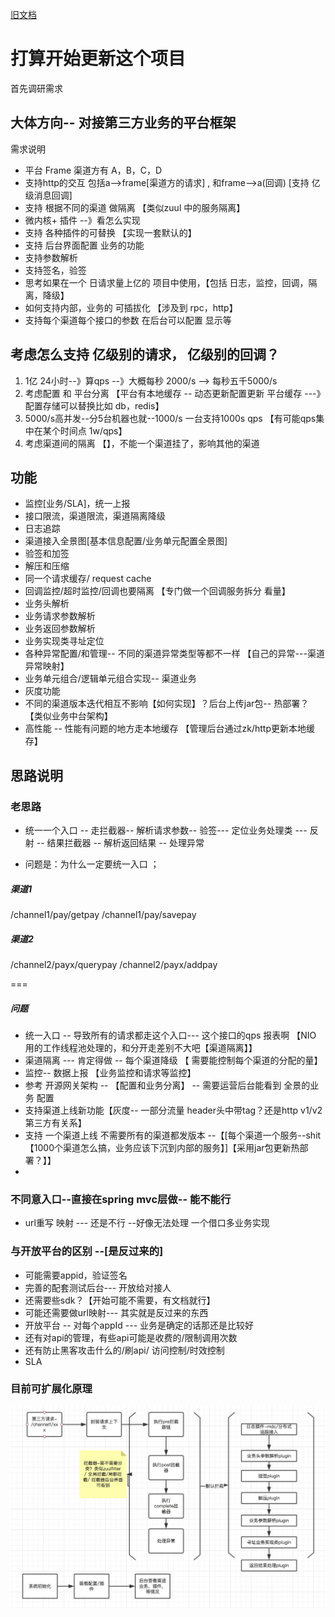 
[旧文档](README_odl.md)
# 打算开始更新这个项目


首先调研需求

## 大体方向-- 对接第三方业务的平台框架

需求说明

* 平台 Frame 渠道方有 A，B，C，D
* 支持http的交互 包括a-->frame[渠道方的请求] , 和frame-->a(回调) [支持 亿级消息回调] 
* 支持 根据不同的渠道 做隔离 【类似zuul 中的服务隔离】
* 微内核+ 插件 --》看怎么实现
* 支持 各种插件的可替换 【实现一套默认的】
* 支持 后台界面配置 业务的功能
* 支持参数解析
* 支持签名，验签
* 思考如果在一个 日请求量上亿的 项目中使用，【包括 日志，监控，回调，隔离，降级】
* 如何支持内部，业务的 可插拔化 【涉及到 rpc，http】
* 支持每个渠道每个接口的参数 在后台可以配置 显示等

## 考虑怎么支持 亿级别的请求， 亿级别的回调？
1. 1亿 24小时--》算qps --》大概每秒 2000/s --> 每秒五千5000/s
2. 考虑配置 和 平台分离 【平台有本地缓存 -- 动态更新配置更新 平台缓存 ---》配置存储可以替换比如 db，redis】
3. 5000/s高并发--分5台机器也就--1000/s 一台支持1000s qps  【有可能qps集中在某个时间点 1w/qps】
4. 考虑渠道间的隔离 【】，不能一个渠道挂了，影响其他的渠道

## 功能
* 监控[业务/SLA]，统一上报
* 接口限流，渠道限流，渠道隔离降级
* 日志追踪
* 渠道接入全景图[基本信息配置/业务单元配置全景图]
* 验签和加签
* 解压和压缩
* 同一个请求缓存/ request cache
* 回调监控/超时监控/回调也要隔离  【专门做一个回调服务拆分 看量】
* 业务头解析
* 业务请求参数解析
* 业务返回参数解析
* 业务实现类寻址定位
* 各种异常配置/和管理-- 不同的渠道异常类型等都不一样 【自己的异常---渠道异常映射】
* 业务单元组合/逻辑单元组合实现-- 渠道业务
* 灰度功能
* 不同的渠道版本迭代相互不影响【如何实现】？后台上传jar包-- 热部署？【类似业务中台架构】
* 高性能 --  性能有问题的地方走本地缓存 【管理后台通过zk/http更新本地缓存】


## 思路说明
### 老思路
* 统一一个入口 --  走拦截器-- 解析请求参数-- 验签--- 定位业务处理类 --- 反射 -- 结果拦截器 -- 解析返回结果 -- 处理异常 

* 问题是：为什么一定要统一入口 ；

##### 渠道1
/channel1/pay/getpay
/channel1/pay/savepay
##### 渠道2
/channel2/payx/querypay
/channel2/payx/addpay

===
##### 问题
* 统一入口 -- 导致所有的请求都走这个入口--- 这个接口的qps 报表啊 【NIO 用的工作线程池处理的，和分开走差别不大吧【渠道隔离】】
* 渠道隔离 --- 肯定得做 --  每个渠道降级 【 需要能控制每个渠道的分配的量】
* 监控-- 数据上报  【业务监控和请求等监控】
* 参考 开源网关架构 -- 【配置和业务分离】 -- 需要运营后台能看到 全景的业务 配置
* 支持渠道上线新功能【灰度-- 一部分流量 header头中带tag？还是http v1/v2 第三方有关系】
* 支持 一个渠道上线 不需要所有的渠道都发版本 --【[每个渠道一个服务--shit【1000个渠道怎么搞，业务应该下沉到内部的服务】]【采用jar包更新热部署？】】
* 

###  不同意入口--直接在spring mvc层做-- 能不能行
*  url重写 映射  ---  还是不行 --好像无法处理 一个借口多业务实现

### 与开放平台的区别 --[是反过来的]
* 可能需要appid，验证签名
* 完善的配套测试后台--- 开放给对接人
* 还需要些sdk？【开始可能不需要，有文档就行】
* 可能还需要做url映射--- 其实就是反过来的东西
* 开放平台 -- 对每个appId ---  业务是确定的话那还是比较好
* 还有对api的管理，有些api可能是收费的/限制调用次数
* 还有防止黑客攻击什么的/刷api/ 访问控制/时效控制
* SLA


### 目前可扩展化原理
![原理图](./doc/images/channel-jgt.png)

◆ Description of the task
The lines to output run from the one containing "支持 一个渠道上线 不需要所有的渠道都发版本" through the last line of the records above; repeat them exactly and nothing more.

◆ Answer to this task
* 支持 一个渠道上线 不需要所有的渠道都发版本 --【[每个渠道一个服务--shit【1000个渠道怎么搞，业务应该下沉到内部的服务】]【采用jar包更新热部署？】】
* 

###  不同意入口--直接在spring mvc层做-- 能不能行
*  url重写 映射  ---  还是不行 --好像无法处理 一个借口多业务实现

### 与开放平台的区别 --[是反过来的]
* 可能需要appid，验证签名
* 完善的配套测试后台--- 开放给对接人
* 还需要些sdk？【开始可能不需要，有文档就行】
* 可能还需要做url映射--- 其实就是反过来的东西
* 开放平台 -- 对每个appId ---  业务是确定的话那还是比较好
* 还有对api的管理，有些api可能是收费的/限制调用次数
* 还有防止黑客攻击什么的/刷api/ 访问控制/时效控制
* SLA


### 目前可扩展化原理
![原理图](./doc/images/channel-jgt.png)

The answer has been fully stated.